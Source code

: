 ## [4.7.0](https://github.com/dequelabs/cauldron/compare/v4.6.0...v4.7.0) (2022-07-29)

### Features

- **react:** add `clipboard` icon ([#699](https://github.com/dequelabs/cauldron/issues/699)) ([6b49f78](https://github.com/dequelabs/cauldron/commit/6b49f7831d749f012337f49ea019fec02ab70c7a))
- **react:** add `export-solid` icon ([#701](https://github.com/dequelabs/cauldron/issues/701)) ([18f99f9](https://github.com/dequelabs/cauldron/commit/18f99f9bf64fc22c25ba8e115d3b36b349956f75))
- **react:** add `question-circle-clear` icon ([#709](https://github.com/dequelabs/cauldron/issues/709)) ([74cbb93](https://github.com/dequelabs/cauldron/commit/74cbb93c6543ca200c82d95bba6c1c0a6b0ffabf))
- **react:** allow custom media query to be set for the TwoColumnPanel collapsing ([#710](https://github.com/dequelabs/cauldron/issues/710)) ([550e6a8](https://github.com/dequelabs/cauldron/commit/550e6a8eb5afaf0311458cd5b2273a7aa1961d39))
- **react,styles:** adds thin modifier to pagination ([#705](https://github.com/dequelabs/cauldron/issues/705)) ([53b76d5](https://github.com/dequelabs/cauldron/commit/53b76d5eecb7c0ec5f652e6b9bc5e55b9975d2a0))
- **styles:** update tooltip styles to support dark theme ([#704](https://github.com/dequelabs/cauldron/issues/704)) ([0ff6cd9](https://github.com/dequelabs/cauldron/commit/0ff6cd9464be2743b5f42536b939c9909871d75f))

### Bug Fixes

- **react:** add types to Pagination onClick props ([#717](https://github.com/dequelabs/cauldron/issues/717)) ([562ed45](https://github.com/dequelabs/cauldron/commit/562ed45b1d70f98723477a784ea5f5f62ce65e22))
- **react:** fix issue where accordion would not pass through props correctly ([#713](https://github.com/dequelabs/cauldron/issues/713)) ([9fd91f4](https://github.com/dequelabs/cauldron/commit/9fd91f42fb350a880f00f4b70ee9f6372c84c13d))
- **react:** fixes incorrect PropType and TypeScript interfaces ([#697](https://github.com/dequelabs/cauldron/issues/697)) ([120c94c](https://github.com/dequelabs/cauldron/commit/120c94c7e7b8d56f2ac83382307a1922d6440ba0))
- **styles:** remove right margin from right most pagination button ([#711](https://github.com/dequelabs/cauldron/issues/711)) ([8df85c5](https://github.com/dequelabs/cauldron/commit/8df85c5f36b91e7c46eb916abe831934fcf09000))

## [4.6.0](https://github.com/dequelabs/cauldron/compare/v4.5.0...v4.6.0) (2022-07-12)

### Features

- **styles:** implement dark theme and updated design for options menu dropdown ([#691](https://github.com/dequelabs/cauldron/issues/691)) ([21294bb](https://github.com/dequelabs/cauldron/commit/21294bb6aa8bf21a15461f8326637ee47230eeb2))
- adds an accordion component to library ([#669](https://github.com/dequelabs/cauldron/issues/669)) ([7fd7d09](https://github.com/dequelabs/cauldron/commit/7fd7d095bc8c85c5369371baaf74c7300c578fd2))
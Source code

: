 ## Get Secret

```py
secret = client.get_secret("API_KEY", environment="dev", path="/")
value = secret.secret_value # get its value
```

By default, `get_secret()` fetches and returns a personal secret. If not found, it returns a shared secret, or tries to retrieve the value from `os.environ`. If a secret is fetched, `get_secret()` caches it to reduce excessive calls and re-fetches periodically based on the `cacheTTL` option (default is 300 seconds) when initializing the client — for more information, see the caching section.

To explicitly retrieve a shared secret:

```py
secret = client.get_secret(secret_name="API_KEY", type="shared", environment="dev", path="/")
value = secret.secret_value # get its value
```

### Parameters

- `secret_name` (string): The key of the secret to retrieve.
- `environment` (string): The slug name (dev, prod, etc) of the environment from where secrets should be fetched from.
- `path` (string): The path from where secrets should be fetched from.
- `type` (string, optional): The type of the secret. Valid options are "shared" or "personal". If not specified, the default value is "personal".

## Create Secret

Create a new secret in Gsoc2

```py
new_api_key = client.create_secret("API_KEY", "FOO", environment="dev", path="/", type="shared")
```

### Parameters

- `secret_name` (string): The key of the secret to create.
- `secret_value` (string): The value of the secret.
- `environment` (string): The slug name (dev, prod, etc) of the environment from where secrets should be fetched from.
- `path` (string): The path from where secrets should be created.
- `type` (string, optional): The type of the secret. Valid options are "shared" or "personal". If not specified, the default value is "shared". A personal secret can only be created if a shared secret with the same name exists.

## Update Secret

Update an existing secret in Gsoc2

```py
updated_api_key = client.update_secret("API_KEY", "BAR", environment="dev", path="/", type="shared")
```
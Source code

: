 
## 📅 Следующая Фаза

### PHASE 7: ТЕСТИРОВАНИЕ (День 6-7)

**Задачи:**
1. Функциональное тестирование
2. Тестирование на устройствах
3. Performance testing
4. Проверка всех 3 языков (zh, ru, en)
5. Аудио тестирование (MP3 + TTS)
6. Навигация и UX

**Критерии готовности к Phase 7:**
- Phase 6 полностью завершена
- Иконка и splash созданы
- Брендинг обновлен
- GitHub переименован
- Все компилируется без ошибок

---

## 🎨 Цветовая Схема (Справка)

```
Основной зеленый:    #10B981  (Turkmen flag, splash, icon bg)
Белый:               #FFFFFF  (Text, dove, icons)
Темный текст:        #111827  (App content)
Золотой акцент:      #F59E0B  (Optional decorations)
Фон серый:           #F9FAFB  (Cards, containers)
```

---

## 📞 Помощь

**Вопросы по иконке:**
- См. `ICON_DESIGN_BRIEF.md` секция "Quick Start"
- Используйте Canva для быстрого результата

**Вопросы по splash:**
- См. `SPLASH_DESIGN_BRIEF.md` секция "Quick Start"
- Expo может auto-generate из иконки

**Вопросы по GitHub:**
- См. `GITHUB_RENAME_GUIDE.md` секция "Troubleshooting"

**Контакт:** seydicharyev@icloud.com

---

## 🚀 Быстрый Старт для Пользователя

──────

#### [TASK TO COMPLETE]
Give back the complete data, each line unchanged.

#### [SOLUTION TO THIS EXERCISE]
Source code

: ## [4.7.0](https://github.com/dequelabs/cauldron/compare/v4.6.0...v4.7.0) (2022-07-29)

### Features

- **react:** add `clipboard` icon ([#699](https://github.com/dequelabs/cauldron/issues/699)) ([6b49f78](https://github.com/dequelabs/cauldron/commit/6b49f7831d749f012337f49ea019fec02ab70c7a))
- **react:** add `export-solid` icon ([#701](https://github.com/dequelabs/cauldron/issues/701)) ([18f99f9](https://github.com/dequelabs/cauldron/commit/18f99f9bf64fc22c25ba8e115d3b36b349956f75))
- **react:** add `question-circle-clear` icon ([#709](https://github.com/dequelabs/cauldron/issues/709)) ([74cbb93](https://github.com/dequelabs/cauldron/commit/74cbb93c6543ca200c82d95bba6c1c0a6b0ffabf))
- **react:** allow custom media query to be set for the TwoColumnPanel collapsing ([#710](https://github.com/dequelabs/cauldron/issues/710)) ([550e6a8](https://github.com/dequelabs/cauldron/commit/550e6a8eb5afaf0311458cd5b2273a7aa1961d39))
- **react,styles:** adds thin modifier to pagination ([#705](https://github.com/dequelabs/cauldron/issues/705)) ([53b76d5](https://github.com/dequelabs/cauldron/commit/53b76d5eecb7c0ec5f652e6b9bc5e55b9975d2a0))
- **styles:** update tooltip styles to support dark theme ([#704](https://github.com/dequelabs/cauldron/issues/704)) ([0ff6cd9](https://github.com/dequelabs/cauldron/commit/0ff6cd9464be2743b5f42536b939c9909871d75f))

### Bug Fixes

- **react:** add types to Pagination onClick props ([#717](https://github.com/dequelabs/cauldron/issues/717)) ([562ed45](https://github.com/dequelabs/cauldron/commit/562ed45b1d70f98723477a784ea5f5f62ce65e22))
- **react:** fix issue where accordion would not pass through props correctly ([#713](https://github.com/dequelabs/cauldron/issues/713)) ([9fd91f4](https://github.com/dequelabs/cauldron/commit/9fd91f42fb350a880f00f4b70ee9f6372c84c13d))
- **react:** fixes incorrect PropType and TypeScript interfaces ([#697](https://github.com/dequelabs/cauldron/issues/697)) ([120c94c](https://github.com/dequelabs/cauldron/commit/120c94c7e7b8d56f2ac83382307a1922d6440ba0))
- **styles:** remove right margin from right most pagination button ([#711](https://github.com/dequelabs/cauldron/issues/711)) ([8df85c5](https://github.com/dequelabs/cauldron/commit/8df85c5f36b91e7c46eb916abe831934fcf09000))

## [4.6.0](https://github.com/dequelabs/cauldron/compare/v4.5.0...v4.6.0) (2022-07-12)

### Features

- **styles:** implement dark theme and updated design for options menu dropdown ([#691](https://github.com/dequelabs/cauldron/issues/691)) ([21294bb](https://github.com/dequelabs/cauldron/commit/21294bb6aa8bf21a15461f8326637ee47230eeb2))
- adds an accordion component to library ([#669](https://github.com/dequelabs/cauldron/issues/669)) ([7fd7d09](https://github.com/dequelabs/cauldron/commit/7fd7d095bc8c85c5369371baaf74c7300c578fd2))
Source code

: ## Get Secret

```py
secret = client.get_secret("API_KEY", environment="dev", path="/")
value = secret.secret_value # get its value
```

By default, `get_secret()` fetches and returns a personal secret. If not found, it returns a shared secret, or tries to retrieve the value from `os.environ`. If a secret is fetched, `get_secret()` caches it to reduce excessive calls and re-fetches periodically based on the `cacheTTL` option (default is 300 seconds) when initializing the client — for more information, see the caching section.

To explicitly retrieve a shared secret:

```py
secret = client.get_secret(secret_name="API_KEY", type="shared", environment="dev", path="/")
value = secret.secret_value # get its value
```

### Parameters

- `secret_name` (string): The key of the secret to retrieve.
- `environment` (string): The slug name (dev, prod, etc) of the environment from where secrets should be fetched from.
- `path` (string): The path from where secrets should be fetched from.
- `type` (string, optional): The type of the secret. Valid options are "shared" or "personal". If not specified, the default value is "personal".

## Create Secret

Create a new secret in Gsoc2

```py
new_api_key = client.create_secret("API_KEY", "FOO", environment="dev", path="/", type="shared")
```

### Parameters

- `secret_name` (string): The key of the secret to create.
- `secret_value` (string): The value of the secret.
- `environment` (string): The slug name (dev, prod, etc) of the environment from where secrets should be fetched from.
- `path` (string): The path from where secrets should be created.
- `type` (string, optional): The type of the secret. Valid options are "shared" or "personal". If not specified, the default value is "shared". A personal secret can only be created if a shared secret with the same name exists.

## Update Secret

Update an existing secret in Gsoc2

```py
updated_api_key = client.update_secret("API_KEY", "BAR", environment="dev", path="/", type="shared")
```
Source code

: 
## 📅 Следующая Фаза

### PHASE 7: ТЕСТИРОВАНИЕ (День 6-7)

**Задачи:**
1. Функциональное тестирование
2. Тестирование на устройствах
3. Performance testing
4. Проверка всех 3 языков (zh, ru, en)
5. Аудио тестирование (MP3 + TTS)
6. Навигация и UX

**Критерии готовности к Phase 7:**
- Phase 6 полностью завершена
- Иконка и splash созданы
- Брендинг обновлен
- GitHub переименован
- Все компилируется без ошибок

---

## 🎨 Цветовая Схема (Справка)

```
Основной зеленый:    #10B981  (Turkmen flag, splash, icon bg)
Белый:               #FFFFFF  (Text, dove, icons)
Темный текст:        #111827  (App content)
Золотой акцент:      #F59E0B  (Optional decorations)
Фон серый:           #F9FAFB  (Cards, containers)
```

---

## 📞 Помощь

**Вопросы по иконке:**
- См. `ICON_DESIGN_BRIEF.md` секция "Quick Start"
- Используйте Canva для быстрого результата

**Вопросы по splash:**
- См. `SPLASH_DESIGN_BRIEF.md` секция "Quick Start"
- Expo может auto-generate из иконки

**Вопросы по GitHub:**
- См. `GITHUB_RENAME_GUIDE.md` секция "Troubleshooting"

**Контакт:** seydicharyev@icloud.com

---

## 🚀 Быстрый Старт для Пользователя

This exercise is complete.